Input data ::
-=-=-=-=-

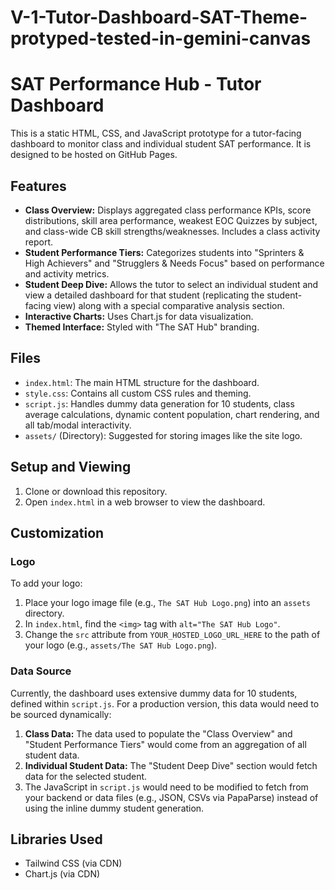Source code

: # V-1-Tutor-Dashboard-SAT-Theme-protyped-tested-in-gemini-canvas
# SAT Performance Hub - Tutor Dashboard

This is a static HTML, CSS, and JavaScript prototype for a tutor-facing dashboard to monitor class and individual student SAT performance. It is designed to be hosted on GitHub Pages.

## Features

* **Class Overview:** Displays aggregated class performance KPIs, score distributions, skill area performance, weakest EOC Quizzes by subject, and class-wide CB skill strengths/weaknesses. Includes a class activity report.
* **Student Performance Tiers:** Categorizes students into "Sprinters & High Achievers" and "Strugglers & Needs Focus" based on performance and activity metrics.
* **Student Deep Dive:** Allows the tutor to select an individual student and view a detailed dashboard for that student (replicating the student-facing view) along with a special comparative analysis section.
* **Interactive Charts:** Uses Chart.js for data visualization.
* **Themed Interface:** Styled with "The SAT Hub" branding.

## Files

* `index.html`: The main HTML structure for the dashboard.
* `style.css`: Contains all custom CSS rules and theming.
* `script.js`: Handles dummy data generation for 10 students, class average calculations, dynamic content population, chart rendering, and all tab/modal interactivity.
* `assets/` (Directory): Suggested for storing images like the site logo.

## Setup and Viewing

1.  Clone or download this repository.
2.  Open `index.html` in a web browser to view the dashboard.

## Customization

### Logo
To add your logo:
1.  Place your logo image file (e.g., `The SAT Hub Logo.png`) into an `assets` directory.
2.  In `index.html`, find the `<img>` tag with `alt="The SAT Hub Logo"`.
3.  Change the `src` attribute from `YOUR_HOSTED_LOGO_URL_HERE` to the path of your logo (e.g., `assets/The SAT Hub Logo.png`).

### Data Source
Currently, the dashboard uses extensive dummy data for 10 students, defined within `script.js`. For a production version, this data would need to be sourced dynamically:
1.  **Class Data:** The data used to populate the "Class Overview" and "Student Performance Tiers" would come from an aggregation of all student data.
2.  **Individual Student Data:** The "Student Deep Dive" section would fetch data for the selected student.
3.  The JavaScript in `script.js` would need to be modified to fetch from your backend or data files (e.g., JSON, CSVs via PapaParse) instead of using the inline dummy student generation.

## Libraries Used
* Tailwind CSS (via CDN)
* Chart.js (via CDN)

-=-=-=-=-

Set down the entire material verbatim, with each picture left out.

Source code

: # V-1-Tutor-Dashboard-SAT-Theme-protyped-tested-in-gemini-canvas
# SAT Performance Hub - Tutor Dashboard

This is a static HTML, CSS, and JavaScript prototype for a tutor-facing dashboard to monitor class and individual student SAT performance. It is designed to be hosted on GitHub Pages.

## Features

* **Class Overview:** Displays aggregated class performance KPIs, score distributions, skill area performance, weakest EOC Quizzes by subject, and class-wide CB skill strengths/weaknesses. Includes a class activity report.
* **Student Performance Tiers:** Categorizes students into "Sprinters & High Achievers" and "Strugglers & Needs Focus" based on performance and activity metrics.
* **Student Deep Dive:** Allows the tutor to select an individual student and view a detailed dashboard for that student (replicating the student-facing view) along with a special comparative analysis section.
* **Interactive Charts:** Uses Chart.js for data visualization.
* **Themed Interface:** Styled with "The SAT Hub" branding.

## Files

* `index.html`: The main HTML structure for the dashboard.
* `style.css`: Contains all custom CSS rules and theming.
* `script.js`: Handles dummy data generation for 10 students, class average calculations, dynamic content population, chart rendering, and all tab/modal interactivity.
* `assets/` (Directory): Suggested for storing images like the site logo.

## Setup and Viewing

1.  Clone or download this repository.
2.  Open `index.html` in a web browser to view the dashboard.

## Customization

### Logo
To add your logo:
1.  Place your logo image file (e.g., `The SAT Hub Logo.png`) into an `assets` directory.
2.  In `index.html`, find the `<img>` tag with `alt="The SAT Hub Logo"`.
3.  Change the `src` attribute from `YOUR_HOSTED_LOGO_URL_HERE` to the path of your logo (e.g., `assets/The SAT Hub Logo.png`).

### Data Source
Currently, the dashboard uses extensive dummy data for 10 students, defined within `script.js`. For a production version, this data would need to be sourced dynamically:
1.  **Class Data:** The data used to populate the "Class Overview" and "Student Performance Tiers" would come from an aggregation of all student data.
2.  **Individual Student Data:** The "Student Deep Dive" section would fetch data for the selected student.
3.  The JavaScript in `script.js` would need to be modified to fetch from your backend or data files (e.g., JSON, CSVs via PapaParse) instead of using the inline dummy student generation.

## Libraries Used
* Tailwind CSS (via CDN)
* Chart.js (via CDN)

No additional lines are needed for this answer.